Maria Kondo recommends examining every item in your home, and then asking yourself does it “tokimeku” (spark joy)? This, she says, lets you see clearly what you need in life, and what you don’t. Photograph: Getty Images

Once the word “condo” conjured up a particular type of US property ownership, as in “Did you hear Paddy just bought himself a big condo in Florida?” There’s now a new word, same-sounding, but different spelling and meaning. Remarks like “I just Kondo-ed my drawers” are common parlance among devotees of a bestselling self-help manual that has taken Japan and the US by storm.

The Life Changing Magic of Tidying Up by Maria Kondo is that dream of publishers and writers alike – a global publishing phenomenon. The book has sold over 2 million copies, its success down to its 30-year old Japanese author's ability to tell readers how to get rid of stuff they don't need. Mindfulness is so last year. To be really in the moment, you start by ditching all of those single socks with no match.

At a basic level, Kondo recommends examining every item in your home, and then asking yourself does it “tokimeku” (spark joy)? This, she says, lets you see clearly what you need in life, and what you don’t. We should take it as given that this scrutiny applies solely to family items, not family members.

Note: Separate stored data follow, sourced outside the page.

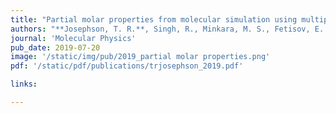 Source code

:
```yaml
---
title: "Partial molar properties from molecular simulation using multiple linear regression"
authors: "**Josephson, T. R.**, Singh, R., Minkara, M. S., Fetisov, E. O., and Siepmann, J. I."
journal: 'Molecular Physics'
pub_date: 2019-07-20
image: '/static/img/pub/2019_partial molar properties.png'
pdf: '/static/pdf/publications/trjosephson_2019.pdf'

links:

---
```


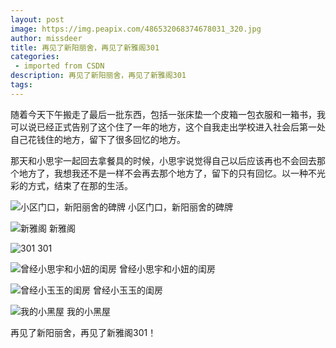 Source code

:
 ```yaml
---
layout: post
image: https://img.peapix.com/486532068374678031_320.jpg
author: missdeer
title: 再见了新阳丽舍，再见了新雅阁301
categories: 
 - imported from CSDN
description: 再见了新阳丽舍，再见了新雅阁301
tags: 
---
```


随着今天下午搬走了最后一批东西，包括一张床垫一个皮箱一包衣服和一箱书，我可以说已经正式告别了这个住了一年的地方，这个自我走出学校进入社会后第一处自己花钱住的地方，留下了很多回忆的地方。

那天和小思宇一起回去拿餐具的时候，小思宇说觉得自己以后应该再也不会回去那个地方了，我想我还不是一样不会再去那个地方了，留下的只有回忆。以一种不光彩的方式，结束了在那的生活。

![小区门口，新阳丽舍的碑牌](https://fastly.jsdelivr.net/gh/missdeer/blog@master/media/2006-07-15/1.jpg)
小区门口，新阳丽舍的碑牌

![新雅阁](https://fastly.jsdelivr.net/gh/missdeer/blog@master/media/2006-07-15/2.jpg)
新雅阁

![301](https://fastly.jsdelivr.net/gh/missdeer/blog@master/media/2006-07-15/3.jpg)
301

![曾经小思宇和小妞的闺房](https://fastly.jsdelivr.net/gh/missdeer/blog@master/media/2006-07-15/4.jpg)
曾经小思宇和小妞的闺房

![曾经小玉玉的闺房](https://fastly.jsdelivr.net/gh/missdeer/blog@master/media/2006-07-15/5.jpg)
曾经小玉玉的闺房

![我的小黑屋](https://fastly.jsdelivr.net/gh/missdeer/blog@master/media/2006-07-15/6.jpg)
我的小黑屋

再见了新阳丽舍，再见了新雅阁301！
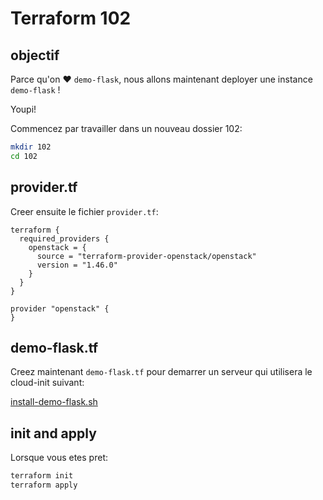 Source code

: # Terraform 102

## objectif

Parce qu'on ♥ `demo-flask`, nous allons maintenant deployer une instance `demo-flask` !

Youpi!


Commencez par travailler dans un nouveau dossier 102:

```bash
mkdir 102
cd 102
```

## provider.tf

Creer ensuite le fichier `provider.tf`:
```
terraform {
  required_providers {
    openstack = {
      source = "terraform-provider-openstack/openstack"
      version = "1.46.0"
    }
  }
}

provider "openstack" {
}

```

## demo-flask.tf

Creez maintenant `demo-flask.tf` pour demarrer un serveur qui utilisera le cloud-init suivant:

[install-demo-flask.sh](files/install-demo-flask.sh)

## init and apply

Lorsque vous etes pret:
```bash
terraform init
terraform apply
```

We’ve seen previous equivalents of the “home-organising guru” pop up before, starting with the trend for minimalism back in 2000. Throughout the “boom” years, you could hire a de-cluttering expert to advise on paring back the domestic paraphernalia before putting your home on the market. For the incurable hoarder, this often meant driving around the block with a car boot stuffed with everything from boxes of Lego to the vacuum cleaner while the selling agent showed the unwitting would-be buyer round your (temporarily) pristine gaff.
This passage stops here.